## About this task:
Go through the data below. Pull out every line that has the word "example".

:: Data extracts

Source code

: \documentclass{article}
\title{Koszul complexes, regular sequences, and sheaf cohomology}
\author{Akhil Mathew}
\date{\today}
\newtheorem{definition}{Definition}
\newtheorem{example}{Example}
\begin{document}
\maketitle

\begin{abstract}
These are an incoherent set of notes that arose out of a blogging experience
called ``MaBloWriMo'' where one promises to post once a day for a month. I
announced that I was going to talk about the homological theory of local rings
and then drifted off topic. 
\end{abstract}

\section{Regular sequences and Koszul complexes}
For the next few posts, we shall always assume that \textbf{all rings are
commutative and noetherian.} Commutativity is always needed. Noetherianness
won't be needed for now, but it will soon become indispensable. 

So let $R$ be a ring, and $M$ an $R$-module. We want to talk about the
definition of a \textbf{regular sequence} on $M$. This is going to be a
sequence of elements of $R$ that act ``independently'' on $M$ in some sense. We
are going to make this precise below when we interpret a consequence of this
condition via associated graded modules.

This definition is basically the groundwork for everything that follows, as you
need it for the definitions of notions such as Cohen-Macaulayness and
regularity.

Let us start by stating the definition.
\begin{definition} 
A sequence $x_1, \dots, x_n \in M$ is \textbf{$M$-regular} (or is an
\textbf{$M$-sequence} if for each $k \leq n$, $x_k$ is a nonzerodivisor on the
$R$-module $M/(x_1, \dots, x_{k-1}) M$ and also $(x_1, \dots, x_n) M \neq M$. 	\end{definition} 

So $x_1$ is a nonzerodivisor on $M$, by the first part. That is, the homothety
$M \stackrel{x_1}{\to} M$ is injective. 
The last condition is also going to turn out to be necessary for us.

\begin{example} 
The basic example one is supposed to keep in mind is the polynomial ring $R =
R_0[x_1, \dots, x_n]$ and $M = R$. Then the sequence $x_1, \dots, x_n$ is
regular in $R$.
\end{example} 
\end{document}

::::

## Answer to this problem:
\newtheorem{example}{Example}
\begin{example} 
The basic example one is supposed to keep in mind is the polynomial ring $R =
\end{example} 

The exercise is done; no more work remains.